The Group leases warehouses, offices, and store space to third-parties. The arrangements are in the nature of operating lease which is neither a sales-type nor direct-financing lease. As such, the underlying assets remain in the Group’s consolidated balance sheets at their carrying value and continue to depreciate the assets based on the estimated useful life. Rental revenues should be recognized on a straight-line basis (or another systematic basis if that basis is more representative of the pattern in which income is earned from the underlying assets over the term of the respective lease). The Group records an unbilled rent receivable, which is the amount by which straight-line rental revenues exceed rents currently billed in accordance with the lease.

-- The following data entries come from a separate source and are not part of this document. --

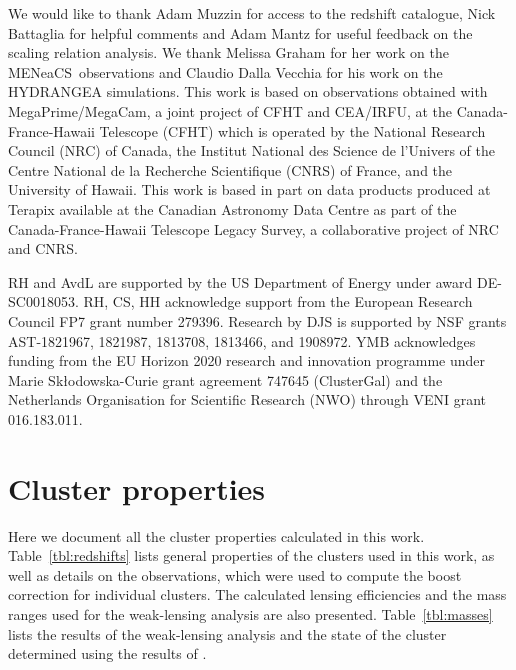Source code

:\documentclass[useAMS,usenatbib]{mnras}
\newcommand{\mn}{MENeaCS}
\begin{document}
We would like to thank Adam Muzzin for access to the redshift catalogue, Nick Battaglia for helpful comments and Adam Mantz for useful feedback on the scaling relation analysis.
We thank Melissa Graham for her work on the \mn \ observations and 
Claudio Dalla Vecchia for his work on the HYDRANGEA simulations.
This work is based on observations obtained with MegaPrime/MegaCam, a joint project of CFHT and CEA/IRFU, at the Canada-France-Hawaii Telescope (CFHT) which is operated by the National Research Council (NRC) of Canada, the Institut National des Science de l'Univers of the Centre National de la Recherche Scientifique (CNRS) of France, and the University of Hawaii. This work is based in part on data products produced at Terapix available at the Canadian Astronomy Data Centre as part of the Canada-France-Hawaii Telescope Legacy Survey, a collaborative project of NRC and CNRS. 

RH and AvdL are supported by the US Department of Energy under award DE-SC0018053. RH, CS, HH acknowledge support from the European Research Council FP7 grant number 279396. Research by DJS is supported by NSF grants AST-1821967, 1821987, 1813708, 1813466, and 1908972. 
YMB acknowledges funding from the EU Horizon 2020 research and innovation programme under Marie Sk{\l}odowska-Curie grant agreement 747645 (ClusterGal) and the Netherlands Organisation for Scientific Research (NWO) through VENI grant 016.183.011. 












\appendix



\section{Cluster properties}

Here we document all the cluster properties calculated in this work. Table~\ref{tbl:redshifts} lists general properties of the clusters used in this work, as well as details on the observations, which were used to compute the boost correction for individual clusters. The calculated lensing efficiencies and the mass ranges used for the weak-lensing analysis are also presented. Table~\ref{tbl:masses} lists the results of the weak-lensing analysis and the state of the cluster determined using the results of \citet{mantz15b}.
\end{document}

ll. Comprehensive income/(loss)
Comprehensive income/(loss) is defined as the changes in equity of the Group during a period from transactions and other events and circumstances excluding transactions resulting from investments from shareholders and distributions to shareholders. Comprehensive income/(loss) for the periods presented primarily includes net income and foreign currency translation adjustments.
mm. Net income per share
Basic net income per share is computed by dividing net income attributable to ordinary shareholders by the weighted average number of ordinary shares outstanding during the period. For the calculation of diluted net income per share, the weighted average number of ordinary shares is adjusted by the effect of dilutive potential ordinary shares, including unvested RSUs and ordinary shares issuable upon the exercise of outstanding share options using the treasury stock method, and dilution impact of convertible senior notes using the if-converted method. Additionally, the Company takes into account the effect of dilutive shares of entities in which the Company holds equity interests. The dilutive impacts from equity interests mainly include equity investments accounted for using the equity method and the consolidated subsidiaries. The effect mentioned above is not included in the calculation of the diluted income per share when inclusion of such effect would be anti-dilutive.
nn. Segment reporting
Operating segments are defined as components of an enterprise about which separate financial information is available that is evaluated regularly by the chief operating decision maker (“CODM”), or decision making group, in deciding how to allocate resources and in assessing performance. The Group’s CODM is the
Chief Executive Officer
.
The Group consolidated Dada since February 28, 2022 and reported the results of Dada as a new standalone segment. The Group also consolidated China Logistics Property Holdings Co., Ltd. (“CNLP”) through JD Property since March 1, 2022 and reported the results of CNLP in the New Businesses segment. In addition, the Group has consolidated Ningbo Meishan Baoshui Area Deppon Investment Holding Company Limited except for certain of its subsidiaries (“Deppon Holdco”) since July 26, 2022 and reported the results of Deppon Holdco in the JD Logistics segment.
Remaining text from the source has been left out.